The system – which was designed as a model for food and beverage plants globally – was installed by a partnership of CST Wastewater Solutions and Global Water Engineering (GWE), which are respectively Australian and global leaders in environmental engineering.

The $120 million state-of-the-art Bluetongue Brewery on NSW’s Central Coast will eventually have an annual capacity of 150 million litres, producing premium beers for increasingly discriminating palates in a nation with the world’s fourth-largest annual per capita beer consumption, 109.9 litres. (Behind only the Czech Republic, Ireland and Germany).

SABMiller says they have ensured the brewery will boast strict environmental standards and world-class water and energy savings.

“Bluetongue Brewery is designed in a modular format which allows it to grow as we do. Coupled with this flexibility are significant sustainability credentials, predominately water and energy. Using water recovery techniques and modern design principles, we are able to target a reduction in our water usage to 2.2l / l litres of beer produced, which is amongst the best in the world and certainly well above the global average of 4 – 5 litres of water to every one litre of beer.

“Methane from this process will also power a third boiler which will reduce our energy consumption by about 15 per cent” said Mr Michael Bambridge, Managing Director of CST Wastewater Solutions.

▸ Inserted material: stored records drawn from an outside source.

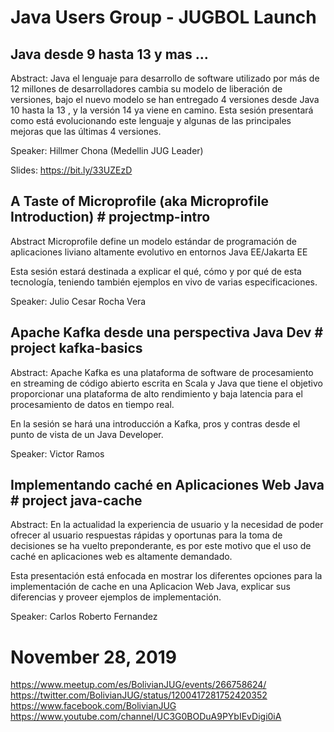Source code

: # Java Users Group - JUGBOL Launch

Java desde 9 hasta 13 y mas ...
--------------------------------------------------------------------------------------

Abstract:
Java el lenguaje para desarrollo de software utilizado por más de 12 millones de desarrolladores cambia su modelo de liberación de versiones, bajo el nuevo modelo se han entregado 4 versiones desde Java 10 hasta la 13 , y la versión 14 ya viene en camino.
Esta sesión presentará como está evolucionando este lenguaje y algunas de las principales mejoras que las últimas 4 versiones.

Speaker: Hillmer Chona (Medellin JUG Leader)

Slides: https://bit.ly/33UZEzD

A Taste of Microprofile (aka Microprofile Introduction) # projectmp-intro
--------------------------------------------------------------------------------------

Abstract
Microprofile define un modelo estándar de programación de aplicaciones liviano altamente evolutivo en entornos Java EE/Jakarta EE

Esta sesión estará destinada a explicar el qué, cómo y por qué de esta tecnología, teniendo también ejemplos en vivo de varias especificaciones.

Speaker: Julio Cesar Rocha Vera

Apache Kafka desde una perspectiva Java Dev  # project kafka-basics
--------------------------------------------------------------------------------------

Abstract:
Apache Kafka es una plataforma de software de procesamiento en streaming de código abierto escrita en Scala y Java que tiene el objetivo proporcionar una plataforma de alto rendimiento y baja latencia para el procesamiento de datos en tiempo real.

En la sesión se hará una introducción a Kafka, pros y contras desde el punto de vista de un Java Developer.

Speaker: Victor Ramos

Implementando caché en Aplicaciones Web Java  # project java-cache
--------------------------------------------------------------------------------------

Abstract:
En la actualidad la experiencia de usuario y la necesidad de poder ofrecer al usuario respuestas rápidas y oportunas para la toma de decisiones se ha vuelto preponderante, es por este motivo que el uso de caché en aplicaciones web es altamente demandado.

Esta presentación está enfocada en mostrar los diferentes opciones para la implementación de cache en una Aplicacion Web Java, explicar sus diferencias y proveer ejemplos de implementación.

Speaker: Carlos Roberto Fernandez

# November 28, 2019
https://www.meetup.com/es/BolivianJUG/events/266758624/  <br/>
https://twitter.com/BolivianJUG/status/1200417281752420352  <br/>
https://www.facebook.com/BolivianJUG  <br/>
https://www.youtube.com/channel/UC3G0BODuA9PYbIEvDigi0iA  <br/>

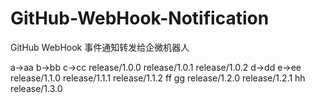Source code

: # GitHub-WebHook-Notification
GitHub WebHook 事件通知转发给企微机器人

a->aa
b->bb
c->cc
release/1.0.0
release/1.0.1
release/1.0.2
d->dd
e->ee
release/1.1.0
release/1.1.1
release/1.1.2
ff
gg
release/1.2.0
release/1.2.1
hh
release/1.3.0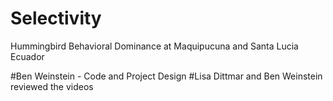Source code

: Selectivity
===========

Hummingbird Behavioral Dominance at Maquipucuna and Santa Lucia Ecuador

#Ben Weinstein - Code and Project Design
#Lisa Dittmar and Ben Weinstein reviewed the videos
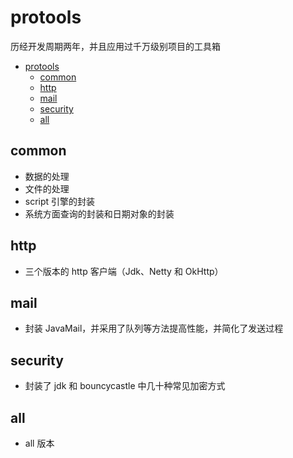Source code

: # protools
历经开发周期两年，并且应用过千万级别项目的工具箱

- [protools](#protools)
    - [common](#common)
    - [http](#common)
    - [mail](#common)
    - [security](#common)
    - [all](#all)

## common
* 数据的处理
* 文件的处理
* script 引擎的封装 
* 系统方面查询的封装和日期对象的封装
## http
* 三个版本的 http 客户端（Jdk、Netty 和 OkHttp）
## mail
* 封装 JavaMail，并采用了队列等方法提高性能，并简化了发送过程
## security
* 封装了 jdk 和 bouncycastle 中几十种常见加密方式
## all
* all 版本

Bluetongue Brewery’s water recovery is subjected to GWE’s state-of-the-art anaerobic treatment that significantly reduces the brewery’s carbon footprint by avoiding the release of carbon dioxide into the atmosphere, say Mr Bambridge and GWE CEO Jean Pierre Ombregt.

The wastewater passes through several pre-treatment steps before entering a GWE ANUBIX-B anaerobic methane reactor in which the wastewater’s organic content (COD) is digested by bacteria in a closed reactor, degrading the compounds and converting them into valuable biogas and cleaned effluent. Biogas from the process is collected and reused as renewable energy to power the brewery’s boiler.

Treated effluent continues to an aerobic post-treatment stage in which organic content is further reduced by GWE’s proprietary MEMBROX Membrane Biological Reactor (MBR) system.

In the water polishing step, the water from the MBR unit is sent through a Reverse Osmosis (RO) installation. Finally the effluent is led to a disinfection and storage unit, where the recycled water is kept for reuse applications.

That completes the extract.